-- Opening Marker --

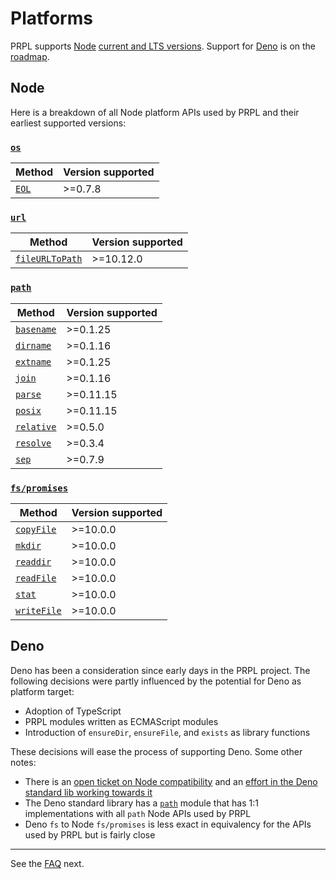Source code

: <!--
title: Platforms
description: Platform support and APIs used by PRPL, a modular static site generator built for longevity.
slug: /platforms
order: 07
-->

# Platforms

PRPL supports [Node](https://nodejs.org/en/) [current and LTS versions](https://nodejs.org/en/about/releases/). Support for [Deno](https://deno.land) is on the [roadmap](/roadmap#deno-support).

## Node

Here is a breakdown of all Node platform APIs used by PRPL and their earliest supported versions:

### [`os`](https://nodejs.org/api/os.html)

| Method                                        | Version supported |
| --------------------------------------------- | ----------------- |
| [`EOL`](https://nodejs.org/api/os.html#oseol) | >=0.7.8           |

### [`url`](https://nodejs.org/api/url.html)

| Method                                                                 | Version supported |
| ---------------------------------------------------------------------- | ----------------- |
| [`fileURLToPath`](https://nodejs.org/api/url.html#urlfileurltopathurl) | >=10.12.0         |

### [`path`](https://nodejs.org/api/path.html)

| Method                                                                     | Version supported |
| -------------------------------------------------------------------------- | ----------------- |
| [`basename`](https://nodejs.org/api/path.html#path_path_basename_path_ext) | >=0.1.25          |
| [`dirname`](https://nodejs.org/api/path.html#path_path_dirname_path)       | >=0.1.16          |
| [`extname`](https://nodejs.org/api/path.html#path_path_extname_path)       | >=0.1.25          |
| [`join`](https://nodejs.org/api/path.html#path_path_join_paths)            | >=0.1.16          |
| [`parse`](https://nodejs.org/api/path.html#path_path_parse_path)           | >=0.11.15         |
| [`posix`](https://nodejs.org/api/path.html#pathposix)                      | >=0.11.15         |
| [`relative`](https://nodejs.org/api/path.html#path_path_relative_from_to)  | >=0.5.0           |
| [`resolve`](https://nodejs.org/api/path.html#path_path_resolve_paths)      | >=0.3.4           |
| [`sep`](https://nodejs.org/api/path.html#pathsep)                          | >=0.7.9           |

### [`fs/promises`](https://nodejs.org/api/fs.html#fs_promises_api)

| Method                                                                                  | Version supported |
| --------------------------------------------------------------------------------------- | ----------------- |
| [`copyFile`](https://nodejs.org/api/fs.html#fs_fspromises_copyfile_src_dest_mode)       | >=10.0.0          |
| [`mkdir`](https://nodejs.org/api/fs.html#fs_fspromises_mkdir_path_options)              | >=10.0.0          |
| [`readdir`](https://nodejs.org/api/fs.html#fs_fspromises_readdir_path_options)          | >=10.0.0          |
| [`readFile`](https://nodejs.org/api/fs.html#fs_fspromises_readfile_path_options)        | >=10.0.0          |
| [`stat`](https://nodejs.org/api/fs.html#fs_fspromises_stat_path_options)                | >=10.0.0          |
| [`writeFile`](https://nodejs.org/api/fs.html#fs_fspromises_writefile_file_data_options) | >=10.0.0          |

## Deno

Deno has been a consideration since early days in the PRPL project. The following decisions were partly influenced by
the potential for Deno as platform target:

- Adoption of TypeScript
- PRPL modules written as ECMAScript modules
- Introduction of `ensureDir`, `ensureFile`, and `exists` as library functions

These decisions will ease the process of supporting Deno. Some other notes:

- There is an [open ticket on Node compatibility](https://github.com/denoland/deno/issues/2644_) and an [effort in the Deno standard lib working towards it](https://deno.land/std@0.105.0/node)
- The Deno standard library has a [`path`](https://deno.land/std@0.105.0/path) module that has 1:1 implementations
  with all `path` Node APIs used by PRPL
- Deno `fs` to Node `fs/promises` is less exact in equivalency for the APIs used by PRPL but is fairly close

---

See the [FAQ](/faq) next.
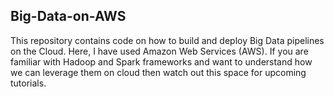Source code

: ## Big-Data-on-AWS
This repository contains code on how to build and deploy Big Data pipelines on the Cloud. Here, I have used Amazon Web Services (AWS). If you are familiar with Hadoop and Spark frameworks and want to understand how we can leverage them on cloud then watch out this space for upcoming tutorials.

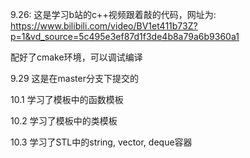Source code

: <!--
 * @Description: 
 * @Author:  shang guan meng luo
 * @version: 
 * @Date: 2024-09-26 22:05:51
 * @LastEditTime: 2024-09-26 23:07:15
-->

9.26:
这是学习b站的c++视频跟着敲的代码，网址为: https://www.bilibili.com/video/BV1et411b73Z?p=1&vd_source=5c495e3ef87d1f3de4b8a79a6b9360a1

配好了cmake环境，可以调试编译

9.29
这是在master分支下提交的

10.1
学习了模板中的函数模板

10.2
学习了模板中的类模板

10.3
学习了STL中的string, vector, deque容器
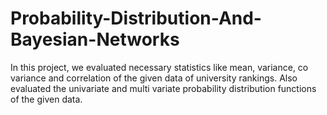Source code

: # Probability-Distribution-And-Bayesian-Networks
In this project, we evaluated necessary statistics like mean, variance, co variance and correlation of the given data of university rankings. Also evaluated the univariate and multi variate probability distribution functions of the given data.
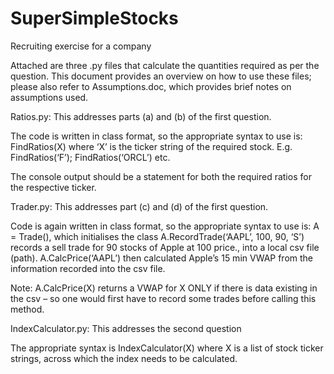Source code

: # SuperSimpleStocks
Recruiting exercise for a company

Attached are three .py files that calculate the quantities required as per the question. This document provides an overview on how to use these files; please also refer to Assumptions.doc, which provides brief notes on assumptions used.

Ratios.py:
This addresses parts (a) and (b) of the first question.

The code is written in class format, so the appropriate syntax to use is: FindRatios(X) where ‘X’ is the ticker string of the required stock. E.g. FindRatios(‘F’); FindRatios(‘ORCL’) etc.

The console output should be a statement for both the required ratios for the respective ticker.

Trader.py:
This addresses part (c) and (d) of the first question.

Code is again written in class format, so the appropriate syntax to use is:
A = Trade(), which initialises the class
A.RecordTrade(‘AAPL’, 100,  90, ‘S’) records a sell trade for 90 stocks of Apple at 100 price., into a local csv file (path).
A.CalcPrice(‘AAPL’) then calculated Apple’s 15 min VWAP from the information recorded into the csv file.

Note: A.CalcPrice(X) returns a VWAP for X ONLY if there is data existing in the csv – so one would first have to record some trades before calling this method.

IndexCalculator.py:
This addresses the second question

The appropriate syntax is IndexCalculator(X) where X is a list of stock ticker strings, across which the index needs to be calculated.

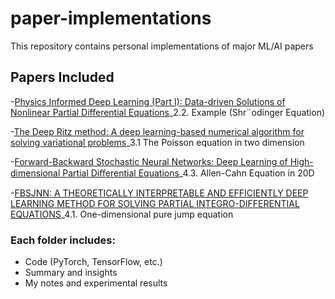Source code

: # paper-implementations
This repository contains personal implementations of major ML/AI papers

## Papers Included
-[Physics Informed Deep Learning (Part I): Data-driven Solutions of Nonlinear Partial Differential Equations](https://arxiv.org/abs/1711.10561)_2.2. Example (Shr¨odinger Equation)

-[The Deep Ritz method: A deep learning-based numerical algorithm for solving variational problems](https://arxiv.org/abs/1710.00211)_3.1 The Poisson equation in two dimension

-[Forward-Backward Stochastic Neural Networks: Deep Learning of High-dimensional Partial Diﬀerential Equations](https://arxiv.org/abs/1804.07010)_4.3. Allen-Cahn Equation in 20D

-[FBSJNN: A THEORETICALLY INTERPRETABLE AND EFFICIENTLY DEEP LEARNING METHOD FOR SOLVING PARTIAL INTEGRO-DIFFERENTIAL EQUATIONS](https://arxiv.org/abs/2412.11010)_4.1. One-dimensional pure jump equation

### Each folder includes:
- Code (PyTorch, TensorFlow, etc.)
- Summary and insights
- My notes and experimental results
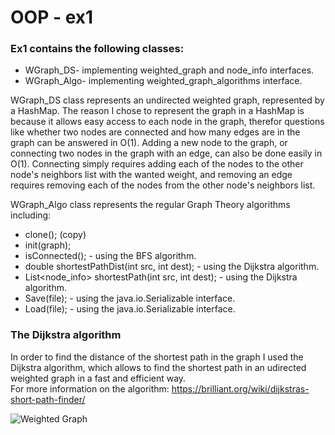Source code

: # OOP - ex1
### Ex1 contains the following classes:
- WGraph_DS- implementing weighted_graph and node_info interfaces.
- WGraph_Algo- implementing weighted_graph_algorithms interface.

WGraph_DS class represents an undirected weighted graph, represented by a HashMap.
The reason I chose to represent the graph in a HashMap is because it allows easy access to each node in the graph, therefor questions like whether two nodes are connected 
and how many edges are in the graph can be answered in O(1). Adding a new node to the graph, or connecting two nodes in the graph with an edge, can also be done easily in O(1). 
Connecting simply requires adding each of the nodes to the other node's neighbors list with the wanted weight, and removing an edge requires removing each of the nodes from 
the other node's neighbors list. 

WGraph_Algo class represents the regular Graph Theory algorithms including:
- clone(); (copy)
- init(graph);
- isConnected(); - using the BFS algorithm.
- double shortestPathDist(int src, int dest); - using the Dijkstra algorithm.
- List<node_info> shortestPath(int src, int dest); - using the Dijkstra algorithm.
- Save(file); - using the java.io.Serializable interface.
- Load(file); - using the java.io.Serializable interface.

### The Dijkstra algorithm
In order to find the distance of the shortest path in the graph I used the Dijkstra algorithm, which allows to find the shortest path in an udirected weighted graph in 
a fast and efficient way.          
For more information on the algorithm: https://brilliant.org/wiki/dijkstras-short-path-finder/

![Weighted Graph](https://ds055uzetaobb.cloudfront.net/brioche/uploads/ydOEDFABWr-graph1.png?width=2400)
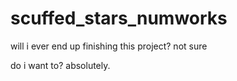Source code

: # scuffed_stars_numworks

will i ever end up finishing this project?
not sure

do i want to?
absolutely.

-- Closing Marker --

Problem – Wherever the line holding "the potential for" falls in the entries above, copy exactly from it through the line holding "These decisions will", inclusive, and add nothing.

Output for this task –
the potential for Deno as platform target:

- Adoption of TypeScript
- PRPL modules written as ECMAScript modules
- Introduction of `ensureDir`, `ensureFile`, and `exists` as library functions

These decisions will ease the process of supporting Deno. Some other notes:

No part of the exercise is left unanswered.